→ **What the task asks**: When a line in the entries below contains the word "Auth", copy that line.

→ **Data under study**:

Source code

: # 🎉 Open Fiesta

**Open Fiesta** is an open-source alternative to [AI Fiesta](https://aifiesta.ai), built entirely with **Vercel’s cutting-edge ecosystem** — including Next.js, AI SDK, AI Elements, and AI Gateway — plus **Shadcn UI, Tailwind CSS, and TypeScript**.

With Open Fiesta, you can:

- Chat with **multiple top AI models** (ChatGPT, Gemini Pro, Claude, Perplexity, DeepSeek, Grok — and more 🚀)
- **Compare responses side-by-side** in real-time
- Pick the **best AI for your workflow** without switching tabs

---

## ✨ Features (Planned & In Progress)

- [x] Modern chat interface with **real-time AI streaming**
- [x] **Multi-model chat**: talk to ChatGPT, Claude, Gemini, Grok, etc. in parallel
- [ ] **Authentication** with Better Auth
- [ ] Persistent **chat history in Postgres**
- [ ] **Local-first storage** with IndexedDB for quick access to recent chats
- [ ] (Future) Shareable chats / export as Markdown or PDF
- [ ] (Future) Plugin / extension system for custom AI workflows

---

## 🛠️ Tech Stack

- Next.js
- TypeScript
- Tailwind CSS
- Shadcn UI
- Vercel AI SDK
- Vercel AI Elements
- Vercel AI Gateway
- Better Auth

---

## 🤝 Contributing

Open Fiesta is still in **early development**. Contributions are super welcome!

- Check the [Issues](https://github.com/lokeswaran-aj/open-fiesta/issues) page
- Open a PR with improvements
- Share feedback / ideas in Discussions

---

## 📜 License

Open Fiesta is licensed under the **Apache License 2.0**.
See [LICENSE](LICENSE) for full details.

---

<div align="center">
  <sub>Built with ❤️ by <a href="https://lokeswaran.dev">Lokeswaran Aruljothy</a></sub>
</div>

→ **Result for this task**:
- [ ] **Authentication** with Better Auth
- Better Auth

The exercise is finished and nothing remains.